== Dataset excerpts ==
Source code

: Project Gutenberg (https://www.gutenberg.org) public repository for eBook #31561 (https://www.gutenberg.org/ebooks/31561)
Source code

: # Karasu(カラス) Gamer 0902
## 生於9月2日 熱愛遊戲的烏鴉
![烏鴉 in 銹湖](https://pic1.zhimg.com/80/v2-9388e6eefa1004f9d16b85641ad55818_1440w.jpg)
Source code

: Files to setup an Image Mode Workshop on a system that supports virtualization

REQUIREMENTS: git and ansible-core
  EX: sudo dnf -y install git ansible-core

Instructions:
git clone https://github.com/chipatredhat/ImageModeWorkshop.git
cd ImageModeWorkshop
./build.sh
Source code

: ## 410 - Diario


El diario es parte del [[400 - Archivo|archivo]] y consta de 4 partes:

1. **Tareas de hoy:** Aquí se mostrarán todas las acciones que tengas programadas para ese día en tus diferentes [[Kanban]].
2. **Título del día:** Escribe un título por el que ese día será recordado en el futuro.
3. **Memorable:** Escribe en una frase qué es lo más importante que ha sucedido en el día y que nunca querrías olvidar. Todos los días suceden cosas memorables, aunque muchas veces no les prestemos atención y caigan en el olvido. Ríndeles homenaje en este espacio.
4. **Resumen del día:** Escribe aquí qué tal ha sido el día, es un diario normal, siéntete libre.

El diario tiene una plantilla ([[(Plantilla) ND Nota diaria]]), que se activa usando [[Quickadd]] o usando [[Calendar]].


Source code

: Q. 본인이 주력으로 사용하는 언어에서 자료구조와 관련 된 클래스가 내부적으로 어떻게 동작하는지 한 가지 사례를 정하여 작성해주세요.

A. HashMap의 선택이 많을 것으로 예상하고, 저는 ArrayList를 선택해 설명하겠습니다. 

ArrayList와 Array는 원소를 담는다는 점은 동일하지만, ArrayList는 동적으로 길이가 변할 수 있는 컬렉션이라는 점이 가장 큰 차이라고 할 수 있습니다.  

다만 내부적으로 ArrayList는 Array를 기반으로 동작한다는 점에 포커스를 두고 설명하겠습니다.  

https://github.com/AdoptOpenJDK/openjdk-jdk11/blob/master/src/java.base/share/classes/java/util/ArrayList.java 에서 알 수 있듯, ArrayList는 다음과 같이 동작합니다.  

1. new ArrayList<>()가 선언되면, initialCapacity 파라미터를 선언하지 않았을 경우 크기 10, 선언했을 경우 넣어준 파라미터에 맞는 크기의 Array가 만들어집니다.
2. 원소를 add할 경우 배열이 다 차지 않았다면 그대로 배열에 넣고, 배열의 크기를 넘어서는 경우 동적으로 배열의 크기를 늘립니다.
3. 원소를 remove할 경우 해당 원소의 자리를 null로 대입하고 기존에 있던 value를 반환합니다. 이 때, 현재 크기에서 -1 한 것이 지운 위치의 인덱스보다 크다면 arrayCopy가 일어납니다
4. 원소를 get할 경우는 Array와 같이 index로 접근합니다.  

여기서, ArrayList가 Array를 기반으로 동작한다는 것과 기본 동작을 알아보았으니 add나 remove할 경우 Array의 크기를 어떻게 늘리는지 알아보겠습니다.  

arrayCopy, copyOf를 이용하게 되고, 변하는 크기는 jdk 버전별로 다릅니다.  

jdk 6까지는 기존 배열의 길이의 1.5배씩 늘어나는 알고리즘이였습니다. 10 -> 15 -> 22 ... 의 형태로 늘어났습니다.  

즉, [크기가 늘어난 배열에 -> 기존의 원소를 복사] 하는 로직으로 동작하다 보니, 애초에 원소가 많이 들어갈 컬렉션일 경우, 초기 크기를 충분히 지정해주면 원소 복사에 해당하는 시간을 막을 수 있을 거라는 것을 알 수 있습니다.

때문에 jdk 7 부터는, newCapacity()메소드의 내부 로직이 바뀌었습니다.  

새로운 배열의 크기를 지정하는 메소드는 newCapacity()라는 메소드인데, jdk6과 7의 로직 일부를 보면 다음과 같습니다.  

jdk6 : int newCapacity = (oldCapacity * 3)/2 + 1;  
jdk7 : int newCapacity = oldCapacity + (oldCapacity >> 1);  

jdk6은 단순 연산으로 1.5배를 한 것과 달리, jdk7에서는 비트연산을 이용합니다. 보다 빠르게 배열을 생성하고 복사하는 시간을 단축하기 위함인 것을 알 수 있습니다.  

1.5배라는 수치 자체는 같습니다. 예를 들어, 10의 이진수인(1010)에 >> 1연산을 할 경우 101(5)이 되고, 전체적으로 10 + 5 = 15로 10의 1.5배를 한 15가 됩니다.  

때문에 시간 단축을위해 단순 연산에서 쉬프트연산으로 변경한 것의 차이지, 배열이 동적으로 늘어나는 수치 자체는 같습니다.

== TASK OBJECTIVE ==
The answer is a count and nothing more: lines above that contain "동작한다는".

== TASK RESPONSE ==
2